What this task involves
Where the records below show a line containing "Welcome to the", start copying; end with the line containing "- **New to coding?**", and copy it too.
▬▬▬▬▬▬▬▬▬▬
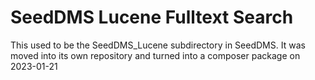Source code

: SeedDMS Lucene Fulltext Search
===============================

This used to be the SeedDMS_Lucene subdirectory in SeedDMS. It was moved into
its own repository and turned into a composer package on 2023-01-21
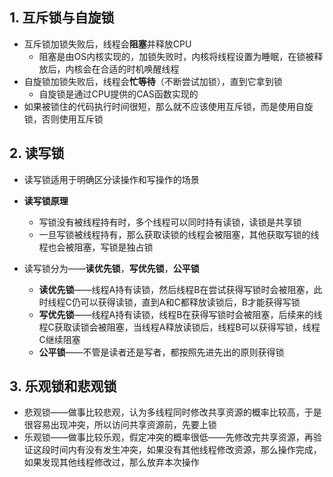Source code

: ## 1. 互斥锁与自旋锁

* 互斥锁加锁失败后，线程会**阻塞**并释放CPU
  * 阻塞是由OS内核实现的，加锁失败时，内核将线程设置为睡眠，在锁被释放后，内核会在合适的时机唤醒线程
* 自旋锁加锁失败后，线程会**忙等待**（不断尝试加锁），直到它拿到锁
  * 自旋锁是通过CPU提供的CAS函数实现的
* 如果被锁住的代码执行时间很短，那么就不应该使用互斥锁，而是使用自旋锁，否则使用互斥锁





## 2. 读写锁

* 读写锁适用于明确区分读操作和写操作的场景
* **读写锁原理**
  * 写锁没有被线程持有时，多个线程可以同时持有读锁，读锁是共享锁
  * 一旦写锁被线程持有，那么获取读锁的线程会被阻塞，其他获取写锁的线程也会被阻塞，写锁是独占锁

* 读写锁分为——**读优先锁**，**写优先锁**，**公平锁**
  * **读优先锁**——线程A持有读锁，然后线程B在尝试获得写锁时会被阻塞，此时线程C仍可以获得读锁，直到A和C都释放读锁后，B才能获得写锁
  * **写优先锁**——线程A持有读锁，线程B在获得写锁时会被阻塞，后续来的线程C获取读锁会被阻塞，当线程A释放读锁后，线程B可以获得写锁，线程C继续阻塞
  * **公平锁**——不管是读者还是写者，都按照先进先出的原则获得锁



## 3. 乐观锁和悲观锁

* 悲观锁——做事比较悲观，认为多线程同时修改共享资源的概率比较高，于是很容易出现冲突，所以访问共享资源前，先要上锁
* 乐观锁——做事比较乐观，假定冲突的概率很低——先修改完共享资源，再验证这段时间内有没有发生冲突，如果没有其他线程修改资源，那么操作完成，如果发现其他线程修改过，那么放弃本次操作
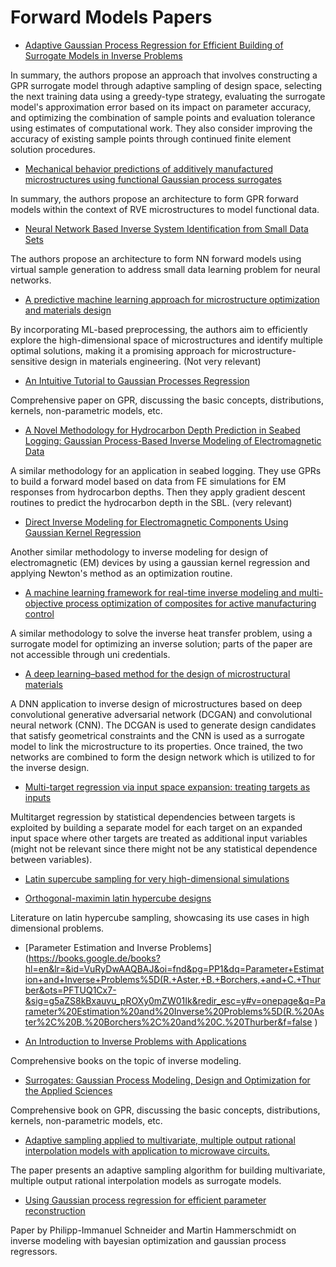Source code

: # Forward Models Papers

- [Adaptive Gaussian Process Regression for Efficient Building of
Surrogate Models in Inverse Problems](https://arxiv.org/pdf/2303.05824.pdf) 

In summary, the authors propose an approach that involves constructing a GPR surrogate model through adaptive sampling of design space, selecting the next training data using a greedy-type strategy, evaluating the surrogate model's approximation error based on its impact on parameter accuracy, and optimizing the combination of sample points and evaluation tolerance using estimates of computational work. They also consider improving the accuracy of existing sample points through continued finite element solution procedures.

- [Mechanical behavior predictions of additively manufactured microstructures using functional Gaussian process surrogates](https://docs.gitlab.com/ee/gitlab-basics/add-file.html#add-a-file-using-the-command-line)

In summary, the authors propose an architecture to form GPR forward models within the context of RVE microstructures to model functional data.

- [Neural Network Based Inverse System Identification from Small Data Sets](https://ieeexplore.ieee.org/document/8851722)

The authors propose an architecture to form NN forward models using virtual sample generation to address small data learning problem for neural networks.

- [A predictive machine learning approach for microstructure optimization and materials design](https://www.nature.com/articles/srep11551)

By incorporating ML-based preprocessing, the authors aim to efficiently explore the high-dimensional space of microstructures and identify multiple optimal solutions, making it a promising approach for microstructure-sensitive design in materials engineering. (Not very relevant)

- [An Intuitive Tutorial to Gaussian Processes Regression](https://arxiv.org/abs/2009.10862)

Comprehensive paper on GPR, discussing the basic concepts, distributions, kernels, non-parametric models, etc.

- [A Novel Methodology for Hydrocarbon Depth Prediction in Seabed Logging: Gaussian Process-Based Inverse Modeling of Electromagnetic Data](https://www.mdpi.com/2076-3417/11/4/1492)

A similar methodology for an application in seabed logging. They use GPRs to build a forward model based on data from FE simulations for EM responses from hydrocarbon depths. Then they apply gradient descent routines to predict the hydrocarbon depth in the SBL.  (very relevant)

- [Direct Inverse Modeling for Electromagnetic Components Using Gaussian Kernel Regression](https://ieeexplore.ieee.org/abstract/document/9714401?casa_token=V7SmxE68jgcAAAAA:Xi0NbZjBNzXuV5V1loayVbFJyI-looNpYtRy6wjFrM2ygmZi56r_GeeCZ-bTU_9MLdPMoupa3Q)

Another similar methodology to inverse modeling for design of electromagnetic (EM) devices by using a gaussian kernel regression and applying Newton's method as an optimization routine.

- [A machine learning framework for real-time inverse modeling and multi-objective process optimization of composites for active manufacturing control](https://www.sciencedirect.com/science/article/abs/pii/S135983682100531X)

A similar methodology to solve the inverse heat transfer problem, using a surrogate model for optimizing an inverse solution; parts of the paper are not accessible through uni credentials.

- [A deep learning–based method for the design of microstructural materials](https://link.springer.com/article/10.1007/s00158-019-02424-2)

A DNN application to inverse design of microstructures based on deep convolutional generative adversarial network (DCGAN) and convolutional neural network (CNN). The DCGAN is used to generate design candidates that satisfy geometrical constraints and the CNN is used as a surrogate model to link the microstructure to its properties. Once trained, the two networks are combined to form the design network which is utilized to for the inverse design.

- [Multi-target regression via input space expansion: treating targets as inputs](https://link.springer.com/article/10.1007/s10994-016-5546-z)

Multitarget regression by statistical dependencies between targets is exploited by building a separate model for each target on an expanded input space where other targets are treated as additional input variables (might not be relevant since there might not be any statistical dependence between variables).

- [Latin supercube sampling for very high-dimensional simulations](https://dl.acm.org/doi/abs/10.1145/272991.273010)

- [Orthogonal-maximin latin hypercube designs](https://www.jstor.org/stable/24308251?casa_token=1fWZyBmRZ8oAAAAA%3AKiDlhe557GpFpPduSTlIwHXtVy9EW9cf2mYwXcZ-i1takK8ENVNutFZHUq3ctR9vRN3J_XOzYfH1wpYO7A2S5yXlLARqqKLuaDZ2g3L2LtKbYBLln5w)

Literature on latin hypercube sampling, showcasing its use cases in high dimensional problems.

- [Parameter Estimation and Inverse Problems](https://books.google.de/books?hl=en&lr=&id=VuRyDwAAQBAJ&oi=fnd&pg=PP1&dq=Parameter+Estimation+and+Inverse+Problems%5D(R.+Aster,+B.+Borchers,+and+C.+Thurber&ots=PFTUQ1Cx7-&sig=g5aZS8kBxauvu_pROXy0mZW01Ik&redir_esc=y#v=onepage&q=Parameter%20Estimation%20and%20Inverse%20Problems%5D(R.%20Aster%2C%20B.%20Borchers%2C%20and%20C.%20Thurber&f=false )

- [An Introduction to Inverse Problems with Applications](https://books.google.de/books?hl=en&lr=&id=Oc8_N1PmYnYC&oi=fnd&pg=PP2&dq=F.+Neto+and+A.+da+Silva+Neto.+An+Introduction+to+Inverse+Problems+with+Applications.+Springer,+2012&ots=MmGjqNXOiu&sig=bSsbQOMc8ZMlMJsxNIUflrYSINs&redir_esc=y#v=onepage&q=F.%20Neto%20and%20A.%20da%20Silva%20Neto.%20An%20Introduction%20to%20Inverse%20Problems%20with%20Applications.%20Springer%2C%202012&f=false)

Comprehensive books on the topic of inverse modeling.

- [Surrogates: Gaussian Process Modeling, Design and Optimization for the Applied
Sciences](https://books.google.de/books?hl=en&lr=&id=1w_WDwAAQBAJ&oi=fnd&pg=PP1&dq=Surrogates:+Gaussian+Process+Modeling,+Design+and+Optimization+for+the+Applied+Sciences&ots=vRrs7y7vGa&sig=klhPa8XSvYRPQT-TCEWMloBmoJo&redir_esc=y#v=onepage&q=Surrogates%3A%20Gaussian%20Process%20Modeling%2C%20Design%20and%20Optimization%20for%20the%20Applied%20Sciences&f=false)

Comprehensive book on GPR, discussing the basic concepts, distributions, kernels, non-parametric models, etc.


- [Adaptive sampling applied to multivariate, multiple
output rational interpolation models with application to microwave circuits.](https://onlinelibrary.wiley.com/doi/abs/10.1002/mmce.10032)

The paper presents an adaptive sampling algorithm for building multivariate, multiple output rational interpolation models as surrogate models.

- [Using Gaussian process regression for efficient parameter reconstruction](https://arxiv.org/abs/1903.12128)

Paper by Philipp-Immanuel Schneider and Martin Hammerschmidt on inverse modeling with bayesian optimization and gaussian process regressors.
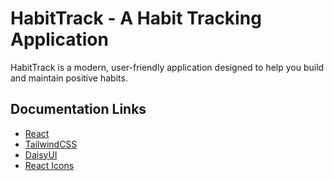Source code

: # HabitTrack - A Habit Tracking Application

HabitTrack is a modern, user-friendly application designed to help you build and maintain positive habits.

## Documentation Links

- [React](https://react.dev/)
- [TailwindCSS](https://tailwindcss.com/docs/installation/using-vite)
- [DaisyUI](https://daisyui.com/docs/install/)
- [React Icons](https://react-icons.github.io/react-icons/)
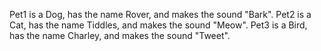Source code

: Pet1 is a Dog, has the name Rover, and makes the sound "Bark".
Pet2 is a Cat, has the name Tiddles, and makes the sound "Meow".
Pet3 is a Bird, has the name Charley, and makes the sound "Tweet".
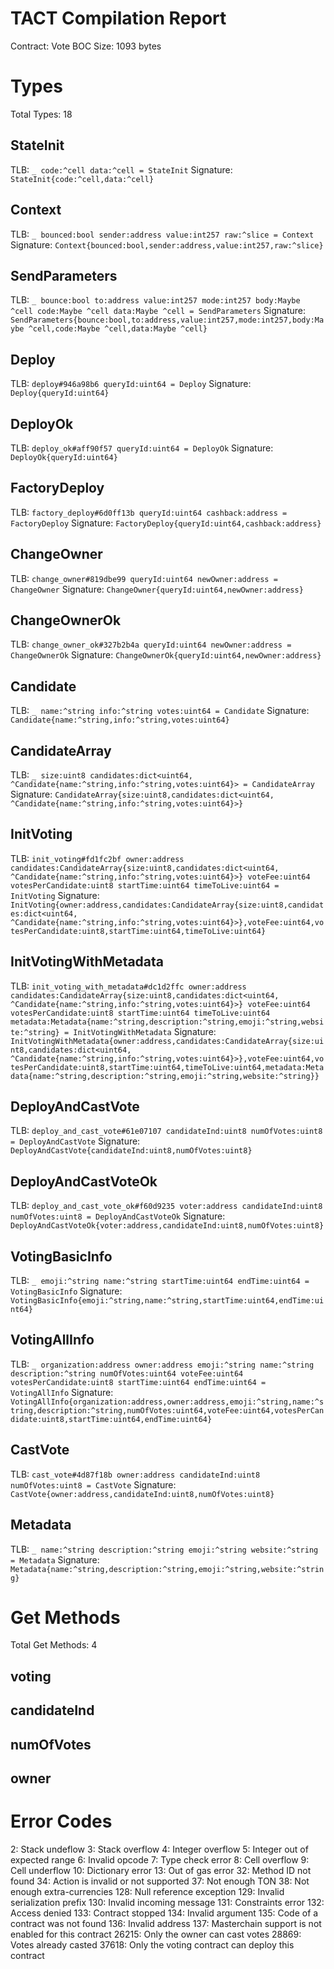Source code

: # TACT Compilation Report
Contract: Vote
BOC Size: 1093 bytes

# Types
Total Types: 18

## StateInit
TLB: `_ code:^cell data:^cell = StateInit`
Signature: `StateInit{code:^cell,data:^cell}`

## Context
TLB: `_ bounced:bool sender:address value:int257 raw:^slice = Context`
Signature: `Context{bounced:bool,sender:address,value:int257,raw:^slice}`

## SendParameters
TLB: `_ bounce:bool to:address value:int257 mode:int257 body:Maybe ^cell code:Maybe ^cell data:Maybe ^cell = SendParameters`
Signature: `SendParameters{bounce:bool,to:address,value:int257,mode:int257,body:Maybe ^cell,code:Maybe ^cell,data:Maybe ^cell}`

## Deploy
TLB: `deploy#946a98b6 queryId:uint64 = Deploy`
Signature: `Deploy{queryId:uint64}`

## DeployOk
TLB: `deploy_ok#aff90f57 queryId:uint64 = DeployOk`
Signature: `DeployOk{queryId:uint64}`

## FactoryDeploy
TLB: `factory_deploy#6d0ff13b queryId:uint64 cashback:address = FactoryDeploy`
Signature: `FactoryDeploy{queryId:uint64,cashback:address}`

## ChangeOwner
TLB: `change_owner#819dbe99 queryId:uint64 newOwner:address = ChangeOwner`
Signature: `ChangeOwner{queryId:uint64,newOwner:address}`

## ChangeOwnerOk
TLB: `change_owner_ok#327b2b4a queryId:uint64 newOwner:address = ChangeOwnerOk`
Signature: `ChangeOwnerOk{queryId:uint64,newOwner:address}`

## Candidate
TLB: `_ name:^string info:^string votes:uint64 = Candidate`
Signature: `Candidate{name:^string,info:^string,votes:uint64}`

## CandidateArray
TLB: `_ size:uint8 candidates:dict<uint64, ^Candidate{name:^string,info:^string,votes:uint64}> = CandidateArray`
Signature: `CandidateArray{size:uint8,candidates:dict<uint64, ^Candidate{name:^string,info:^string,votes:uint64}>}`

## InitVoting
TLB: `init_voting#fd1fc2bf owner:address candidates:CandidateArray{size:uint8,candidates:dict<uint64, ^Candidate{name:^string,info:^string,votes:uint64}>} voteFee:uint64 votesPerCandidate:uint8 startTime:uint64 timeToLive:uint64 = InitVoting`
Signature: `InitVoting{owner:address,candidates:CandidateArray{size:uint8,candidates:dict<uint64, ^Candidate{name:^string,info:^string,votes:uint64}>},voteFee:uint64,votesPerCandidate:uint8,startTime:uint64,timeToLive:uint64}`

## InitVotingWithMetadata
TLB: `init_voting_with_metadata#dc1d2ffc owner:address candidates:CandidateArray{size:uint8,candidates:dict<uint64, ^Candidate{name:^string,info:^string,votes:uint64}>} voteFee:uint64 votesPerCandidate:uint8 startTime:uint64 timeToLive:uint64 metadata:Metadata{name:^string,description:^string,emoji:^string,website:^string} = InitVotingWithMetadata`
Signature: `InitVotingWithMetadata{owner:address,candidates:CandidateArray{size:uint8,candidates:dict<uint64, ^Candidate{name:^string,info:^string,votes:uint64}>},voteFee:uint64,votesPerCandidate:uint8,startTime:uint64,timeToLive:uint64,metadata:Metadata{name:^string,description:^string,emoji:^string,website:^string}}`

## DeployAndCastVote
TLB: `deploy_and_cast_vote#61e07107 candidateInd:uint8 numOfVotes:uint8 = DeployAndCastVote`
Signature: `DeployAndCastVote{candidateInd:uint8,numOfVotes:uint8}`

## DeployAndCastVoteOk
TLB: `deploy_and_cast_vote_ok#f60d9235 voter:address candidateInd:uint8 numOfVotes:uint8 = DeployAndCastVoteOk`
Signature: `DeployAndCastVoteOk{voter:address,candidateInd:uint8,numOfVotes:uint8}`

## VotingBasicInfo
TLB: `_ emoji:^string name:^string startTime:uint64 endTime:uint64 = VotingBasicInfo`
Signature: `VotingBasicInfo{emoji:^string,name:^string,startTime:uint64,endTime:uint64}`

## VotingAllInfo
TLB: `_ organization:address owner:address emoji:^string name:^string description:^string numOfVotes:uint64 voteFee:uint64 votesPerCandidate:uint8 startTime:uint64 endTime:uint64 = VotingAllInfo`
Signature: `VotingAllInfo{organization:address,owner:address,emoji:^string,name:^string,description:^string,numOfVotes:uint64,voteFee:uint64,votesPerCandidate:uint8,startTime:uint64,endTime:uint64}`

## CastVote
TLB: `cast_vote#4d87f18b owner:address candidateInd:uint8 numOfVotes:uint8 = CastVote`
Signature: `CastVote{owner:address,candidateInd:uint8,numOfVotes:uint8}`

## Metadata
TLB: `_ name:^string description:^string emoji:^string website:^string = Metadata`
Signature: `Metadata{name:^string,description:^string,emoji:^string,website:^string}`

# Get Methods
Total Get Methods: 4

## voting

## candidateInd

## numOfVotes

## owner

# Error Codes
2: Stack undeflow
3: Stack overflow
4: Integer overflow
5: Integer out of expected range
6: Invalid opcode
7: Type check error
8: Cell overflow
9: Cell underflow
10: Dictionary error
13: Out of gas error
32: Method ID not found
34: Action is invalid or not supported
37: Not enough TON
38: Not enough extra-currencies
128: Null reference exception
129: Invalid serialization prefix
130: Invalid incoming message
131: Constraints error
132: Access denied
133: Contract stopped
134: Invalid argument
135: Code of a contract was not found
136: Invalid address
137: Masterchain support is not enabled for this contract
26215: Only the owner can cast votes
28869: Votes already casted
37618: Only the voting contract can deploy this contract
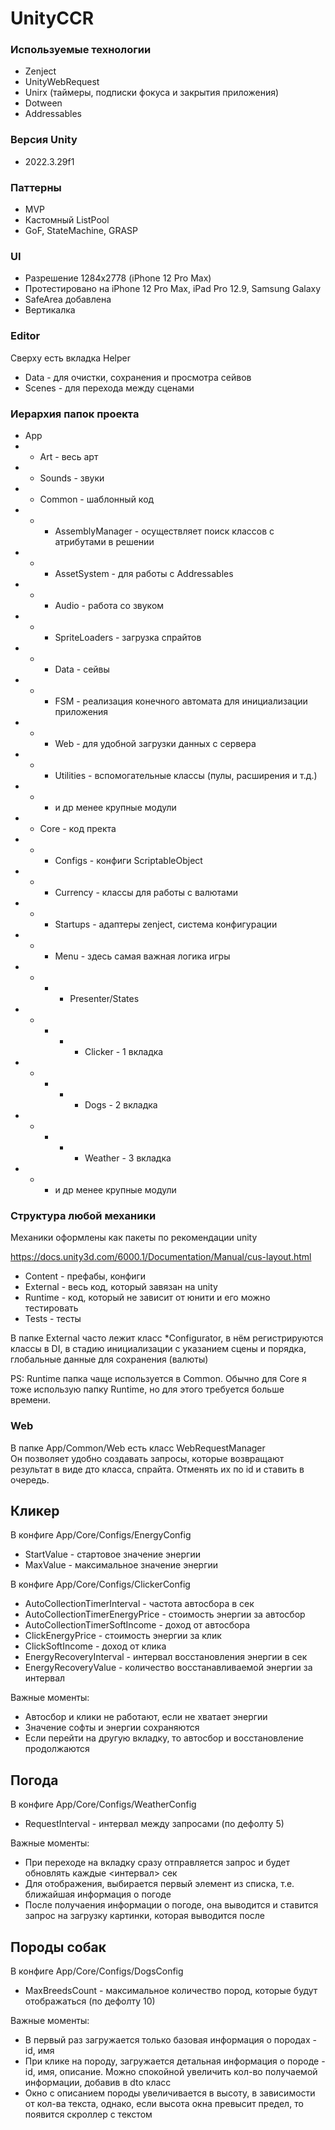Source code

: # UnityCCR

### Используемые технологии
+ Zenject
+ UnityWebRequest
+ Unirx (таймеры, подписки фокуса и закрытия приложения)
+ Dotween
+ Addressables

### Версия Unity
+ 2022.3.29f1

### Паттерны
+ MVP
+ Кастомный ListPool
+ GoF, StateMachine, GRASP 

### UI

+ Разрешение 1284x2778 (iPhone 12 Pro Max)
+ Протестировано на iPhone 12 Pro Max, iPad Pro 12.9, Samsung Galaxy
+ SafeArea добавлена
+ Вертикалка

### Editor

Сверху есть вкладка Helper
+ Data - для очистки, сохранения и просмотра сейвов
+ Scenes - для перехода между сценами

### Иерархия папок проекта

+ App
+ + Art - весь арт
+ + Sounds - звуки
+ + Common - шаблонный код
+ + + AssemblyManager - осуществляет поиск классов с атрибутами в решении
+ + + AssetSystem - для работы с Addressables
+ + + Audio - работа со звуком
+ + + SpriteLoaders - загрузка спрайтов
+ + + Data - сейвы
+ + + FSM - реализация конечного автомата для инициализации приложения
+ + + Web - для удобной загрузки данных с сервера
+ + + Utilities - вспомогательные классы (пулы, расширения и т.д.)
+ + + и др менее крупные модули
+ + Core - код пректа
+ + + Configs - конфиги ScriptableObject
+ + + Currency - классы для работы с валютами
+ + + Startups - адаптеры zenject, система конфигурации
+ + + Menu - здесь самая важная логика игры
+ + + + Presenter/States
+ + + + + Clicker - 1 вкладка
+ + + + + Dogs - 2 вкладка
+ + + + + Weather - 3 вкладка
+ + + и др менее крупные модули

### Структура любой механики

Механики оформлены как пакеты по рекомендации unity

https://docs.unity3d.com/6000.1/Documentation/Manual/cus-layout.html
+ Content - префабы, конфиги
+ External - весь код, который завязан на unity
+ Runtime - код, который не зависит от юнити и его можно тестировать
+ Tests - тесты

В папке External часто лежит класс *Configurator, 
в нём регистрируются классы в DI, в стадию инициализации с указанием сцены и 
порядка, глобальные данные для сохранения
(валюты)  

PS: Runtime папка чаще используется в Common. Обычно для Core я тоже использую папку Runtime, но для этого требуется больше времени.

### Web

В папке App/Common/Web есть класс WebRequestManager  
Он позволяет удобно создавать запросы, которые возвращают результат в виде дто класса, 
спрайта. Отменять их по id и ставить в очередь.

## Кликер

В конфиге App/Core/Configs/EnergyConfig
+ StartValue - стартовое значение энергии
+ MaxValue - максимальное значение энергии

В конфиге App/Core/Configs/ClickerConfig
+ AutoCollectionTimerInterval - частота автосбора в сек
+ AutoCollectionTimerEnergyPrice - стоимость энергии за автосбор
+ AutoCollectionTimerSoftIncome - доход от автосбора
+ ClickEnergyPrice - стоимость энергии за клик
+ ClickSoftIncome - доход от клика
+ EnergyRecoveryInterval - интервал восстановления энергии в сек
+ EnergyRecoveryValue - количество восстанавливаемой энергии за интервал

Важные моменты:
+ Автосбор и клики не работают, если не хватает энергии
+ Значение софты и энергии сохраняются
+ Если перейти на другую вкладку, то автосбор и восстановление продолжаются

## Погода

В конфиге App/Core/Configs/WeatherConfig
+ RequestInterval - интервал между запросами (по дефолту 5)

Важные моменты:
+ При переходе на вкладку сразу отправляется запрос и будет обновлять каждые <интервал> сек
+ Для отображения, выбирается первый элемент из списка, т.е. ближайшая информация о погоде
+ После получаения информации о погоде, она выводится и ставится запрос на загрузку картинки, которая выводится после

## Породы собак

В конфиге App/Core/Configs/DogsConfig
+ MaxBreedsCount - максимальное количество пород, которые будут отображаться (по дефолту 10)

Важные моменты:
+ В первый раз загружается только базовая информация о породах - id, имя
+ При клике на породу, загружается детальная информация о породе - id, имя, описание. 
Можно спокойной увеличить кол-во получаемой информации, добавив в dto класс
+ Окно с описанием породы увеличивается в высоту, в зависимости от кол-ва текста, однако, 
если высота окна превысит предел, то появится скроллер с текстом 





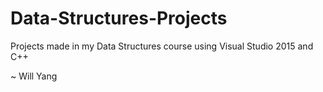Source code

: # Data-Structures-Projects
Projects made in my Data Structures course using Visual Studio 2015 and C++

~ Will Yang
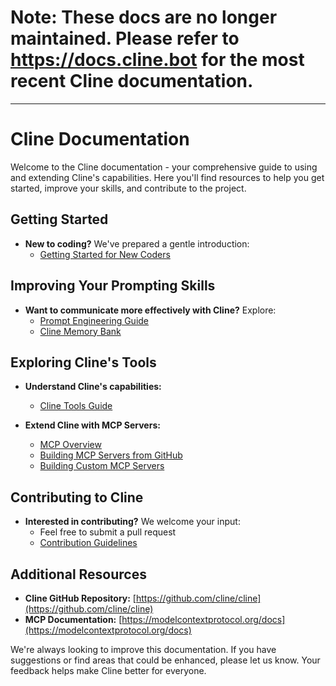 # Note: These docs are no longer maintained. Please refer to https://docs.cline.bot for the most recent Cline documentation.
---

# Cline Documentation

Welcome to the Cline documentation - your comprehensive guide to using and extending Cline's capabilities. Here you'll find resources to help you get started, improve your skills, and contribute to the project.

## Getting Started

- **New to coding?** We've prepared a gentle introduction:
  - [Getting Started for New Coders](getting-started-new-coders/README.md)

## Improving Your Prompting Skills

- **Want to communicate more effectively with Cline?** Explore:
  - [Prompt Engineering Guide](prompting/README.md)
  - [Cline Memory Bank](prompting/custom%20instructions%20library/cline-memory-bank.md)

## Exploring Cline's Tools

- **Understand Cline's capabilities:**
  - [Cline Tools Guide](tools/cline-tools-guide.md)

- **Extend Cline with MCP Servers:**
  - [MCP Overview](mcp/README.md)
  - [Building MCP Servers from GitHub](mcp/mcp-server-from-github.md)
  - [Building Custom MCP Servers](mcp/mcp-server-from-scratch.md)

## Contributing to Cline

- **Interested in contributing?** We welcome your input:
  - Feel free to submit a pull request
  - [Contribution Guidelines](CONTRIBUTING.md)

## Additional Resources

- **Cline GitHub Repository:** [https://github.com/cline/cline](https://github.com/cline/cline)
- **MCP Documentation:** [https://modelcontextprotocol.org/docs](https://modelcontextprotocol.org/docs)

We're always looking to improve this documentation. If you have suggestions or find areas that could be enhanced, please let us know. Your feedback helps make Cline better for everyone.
▬▬▬▬▬▬▬▬▬▬
Worked solution
Welcome to the Cline documentation - your comprehensive guide to using and extending Cline's capabilities. Here you'll find resources to help you get started, improve your skills, and contribute to the project.

## Getting Started

- **New to coding?** We've prepared a gentle introduction:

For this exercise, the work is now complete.